IntegrityDo you have integrity? Wait, don’t answer that. Maybe we should let those who know us best answer the question. What would they say? Would they affirm us as a man or woman full of integrity or someone lacking basic ingredients of integrity?

For that matter, how would your kids answer the question? We would all be naïve to think our kids don’t know us the best. We think we hide our shortcomings and weaknesses from them, but honestly, we know they are smart enough to notice the issues that we struggle with the most.

I can’t think of a single parent that doesn’t want to raise kids full of integrity. Sure, we want them to be healthy, happy, talented, successful and well-liked. But to see our kids grow into men and women full of character and integrity is surely at the top of the list for any parent.

Some people struggle to identify what integrity is. Is it simply being honest, faithful, loyal, a person whose word is their bond? Or is it something more? Legendary basketball coach John Wooden says that boiled down to its simplest form, integrity is “purity of intention.” Yes, integrity contains other elements such as honesty and loyalty, but broken down to its most basic expression, integrity is having pure intentions.

I read a couple of articles from www.orangeparents.com that I believe explain exactly what integrity is and is not very well. In fact, what made these articles so interesting to me was the fact that they were directed at parents! You see, your kids cannot develop integrity unless they see it first in you. They need you to be the model of what it is you want them to develop in their own life; in this case it’s integrity. But if they are not seeing it in you there is little chance they will develop it in their own life.

The first question to ask is, am I a person of integrity? Before you are too quick to answer that for yourself, take a look at these “Five Signs You Lack Integrity as a Parent.” This might not be easy to read, and it might cause some pain as you come face to face with your own weaknesses. But the good of our kids is compelling enough to demand our attention to these difficult matters.

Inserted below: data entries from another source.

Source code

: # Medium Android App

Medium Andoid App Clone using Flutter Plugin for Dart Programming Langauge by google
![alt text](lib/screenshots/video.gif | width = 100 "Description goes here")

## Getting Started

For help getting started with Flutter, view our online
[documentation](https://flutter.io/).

The article states that we lack integrity as a parent if “It’s about us, not them,” or we “aren’t modeling what we’re saying,” or “we are not on the same page as our spouse,” or if we “fail to do what we said we would do,” or if we are a “controlling parent.”

Ouch! I don’t know about you, but I found this painful. I was reminded of something I told my son I would do for him 2 weeks ago that I still have not done. And though he doesn’t care that it continues to be put off, it is a reminder that I have not done what I said I would. Ultimately, I have not modeled what I want him to be, and I have not kept my word. The hardest part is that I know he is watching and learning from me.

So how do you teach your kids to be men and women of integrity? As the previous article states you simply “Become the person you want your child to become.” Now, that might be easier said than done, but it is essential. It is our responsibility as parents to raise Godly men and women full of character and integrity. The only way to do this is to become the person we want them to be. It will be hard, it will cause pain, but to see our kids grow into men and women we can be proud of (and more importantly God will be proud of) is a worthwhile reward.

So this second article explains “Five Ways to Build Integrity as a Parent.” The article states;

“Integrity is such a core issue. Like a building that’s well constructed, a leader who has integrity survives storms in tact. And integrity is compelling. We all want to be around people of integrity. Why would our kids be any different? The more integrity you have as a parent, the more your kids will appreciate your leadership in their lives.”

So by “parking your pride,” and “becoming the person you want your child to become,” along with “getting on the same page as your spouse,” and “doing what you said you would do,” and being “authoritative not authoritarian” you can develop and model integrity for your kids.

We want to weather the storms. We want to come out in-tact; and we want the same for our kids. But they can’t develop the integrity needed to weather the storms of life unless we put forth the effort to model it for them. They are worth it, aren’t they?